Splicing and transcription touch base: co-transcriptional spliceosome assembly and function.

作者信息

Herzel Lydia, Ottoz Diana S M, Alpert Tara, Neugebauer Karla M

机构信息

Department of Molecular Biophysics and Biochemistry, Yale University, New Haven, Connecticut 06520, USA.

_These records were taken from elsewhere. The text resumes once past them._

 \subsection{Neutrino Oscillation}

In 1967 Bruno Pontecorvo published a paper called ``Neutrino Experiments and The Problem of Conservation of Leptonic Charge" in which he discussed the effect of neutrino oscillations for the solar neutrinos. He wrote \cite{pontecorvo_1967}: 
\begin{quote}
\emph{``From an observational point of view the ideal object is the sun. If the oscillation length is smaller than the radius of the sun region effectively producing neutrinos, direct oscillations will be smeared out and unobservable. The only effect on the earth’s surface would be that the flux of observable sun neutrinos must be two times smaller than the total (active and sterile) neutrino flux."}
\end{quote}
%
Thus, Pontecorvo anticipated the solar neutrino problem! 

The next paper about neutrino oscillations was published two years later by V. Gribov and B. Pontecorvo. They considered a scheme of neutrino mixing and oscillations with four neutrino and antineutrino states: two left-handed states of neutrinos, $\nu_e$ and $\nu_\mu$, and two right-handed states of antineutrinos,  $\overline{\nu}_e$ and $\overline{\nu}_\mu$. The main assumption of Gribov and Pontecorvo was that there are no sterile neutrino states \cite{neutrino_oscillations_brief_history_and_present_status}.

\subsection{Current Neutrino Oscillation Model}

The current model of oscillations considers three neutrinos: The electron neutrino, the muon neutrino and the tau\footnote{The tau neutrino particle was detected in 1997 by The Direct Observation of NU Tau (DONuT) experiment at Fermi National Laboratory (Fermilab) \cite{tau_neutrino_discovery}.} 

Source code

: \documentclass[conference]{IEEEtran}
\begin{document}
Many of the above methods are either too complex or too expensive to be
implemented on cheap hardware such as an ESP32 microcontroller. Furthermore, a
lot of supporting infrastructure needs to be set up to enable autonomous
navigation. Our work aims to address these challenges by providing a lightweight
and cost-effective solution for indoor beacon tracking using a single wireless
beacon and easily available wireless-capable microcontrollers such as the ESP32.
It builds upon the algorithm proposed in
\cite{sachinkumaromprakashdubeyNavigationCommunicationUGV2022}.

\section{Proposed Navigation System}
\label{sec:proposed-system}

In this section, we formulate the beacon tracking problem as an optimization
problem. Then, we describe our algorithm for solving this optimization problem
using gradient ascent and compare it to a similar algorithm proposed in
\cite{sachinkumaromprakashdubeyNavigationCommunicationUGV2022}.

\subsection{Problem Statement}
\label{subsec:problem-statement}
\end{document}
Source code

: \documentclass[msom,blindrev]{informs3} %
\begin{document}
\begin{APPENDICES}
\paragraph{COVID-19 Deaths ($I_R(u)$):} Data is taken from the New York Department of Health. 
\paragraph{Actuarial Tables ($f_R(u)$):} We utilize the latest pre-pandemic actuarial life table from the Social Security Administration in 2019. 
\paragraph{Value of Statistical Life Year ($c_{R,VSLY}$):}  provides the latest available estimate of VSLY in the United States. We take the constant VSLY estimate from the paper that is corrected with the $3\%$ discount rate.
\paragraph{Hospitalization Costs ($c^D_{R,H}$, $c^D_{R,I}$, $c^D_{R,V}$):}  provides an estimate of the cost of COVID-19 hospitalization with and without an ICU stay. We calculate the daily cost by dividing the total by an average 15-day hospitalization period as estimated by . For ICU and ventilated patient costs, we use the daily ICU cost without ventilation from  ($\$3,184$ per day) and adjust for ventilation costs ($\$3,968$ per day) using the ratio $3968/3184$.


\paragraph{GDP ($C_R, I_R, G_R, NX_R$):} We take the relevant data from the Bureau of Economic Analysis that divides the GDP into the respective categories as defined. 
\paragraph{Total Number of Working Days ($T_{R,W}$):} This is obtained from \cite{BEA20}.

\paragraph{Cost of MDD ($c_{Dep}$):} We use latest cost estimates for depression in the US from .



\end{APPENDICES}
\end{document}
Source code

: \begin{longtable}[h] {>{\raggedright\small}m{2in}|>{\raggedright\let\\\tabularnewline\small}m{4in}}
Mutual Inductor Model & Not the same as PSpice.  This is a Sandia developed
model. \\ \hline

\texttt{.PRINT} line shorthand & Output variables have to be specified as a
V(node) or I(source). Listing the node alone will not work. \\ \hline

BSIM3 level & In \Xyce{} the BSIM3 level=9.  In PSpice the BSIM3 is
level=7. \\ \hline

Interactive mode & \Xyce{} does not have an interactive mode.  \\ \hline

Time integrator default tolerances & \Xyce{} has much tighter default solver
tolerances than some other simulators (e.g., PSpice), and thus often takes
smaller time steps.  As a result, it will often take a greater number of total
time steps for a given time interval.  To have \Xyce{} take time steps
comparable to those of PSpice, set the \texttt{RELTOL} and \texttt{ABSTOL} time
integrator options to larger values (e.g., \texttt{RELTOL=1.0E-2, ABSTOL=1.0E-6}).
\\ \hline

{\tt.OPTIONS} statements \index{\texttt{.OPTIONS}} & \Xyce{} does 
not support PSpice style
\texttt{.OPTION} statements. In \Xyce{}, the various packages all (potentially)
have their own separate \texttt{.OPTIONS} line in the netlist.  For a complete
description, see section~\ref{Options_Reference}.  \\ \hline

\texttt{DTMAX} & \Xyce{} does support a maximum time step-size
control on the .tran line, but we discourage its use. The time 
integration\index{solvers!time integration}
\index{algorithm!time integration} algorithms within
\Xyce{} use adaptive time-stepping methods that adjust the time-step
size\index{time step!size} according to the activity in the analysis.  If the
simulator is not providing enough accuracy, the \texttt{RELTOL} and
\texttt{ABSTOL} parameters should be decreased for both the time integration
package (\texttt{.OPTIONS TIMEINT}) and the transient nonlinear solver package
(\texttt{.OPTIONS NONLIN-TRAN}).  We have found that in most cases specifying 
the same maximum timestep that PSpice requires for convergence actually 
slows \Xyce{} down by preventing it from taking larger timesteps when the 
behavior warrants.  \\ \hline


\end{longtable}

Department of Biology, Massachusetts Institute of Technology, Cambridge, Massachusetts 02139, USA.

出版信息

Nat Rev Mol Cell Biol. 2017 Oct;18(10):637-650. doi: 10.1038/nrm.2017.63. Epub 2017 Aug 9.

DOI:10.1038/nrm.2017.63
PMID:28792005
原文链接:https://pmc.ncbi.nlm.nih.gov/articles/PMC5928008/
Abstract

Several macromolecular machines collaborate to produce eukaryotic messenger RNA. RNA polymerase II (Pol II) translocates along genes that are up to millions of base pairs in length and generates a flexible RNA copy of the DNA template. This nascent RNA harbours introns that are removed by the spliceosome, which is a megadalton ribonucleoprotein complex that positions the distant ends of the intron into its catalytic centre. Emerging evidence that the catalytic spliceosome is physically close to Pol II in vivo implies that transcription and splicing occur on similar timescales and that the transcription and splicing machineries may be spatially constrained. In this Review, we discuss aspects of spliceosome assembly, transcription elongation and other co-transcriptional events that allow the temporal coordination of co-transcriptional splicing.

摘要

几种大分子机器协同作用以产生真核生物信使RNA。RNA聚合酶II(Pol II)沿着长达数百万碱基对的基因进行易位,并生成DNA模板的灵活RNA拷贝。这种新生RNA含有内含子,这些内含子由剪接体去除,剪接体是一种兆道尔顿核糖核蛋白复合体,可将内含子的远端定位到其催化中心。越来越多的证据表明,在体内催化剪接体与Pol II在物理上接近,这意味着转录和剪接发生在相似的时间尺度上,并且转录和剪接机器可能在空间上受到限制。在本综述中,我们讨论了剪接体组装、转录延伸和其他共转录事件的各个方面,这些方面允许共转录剪接进行时间协调。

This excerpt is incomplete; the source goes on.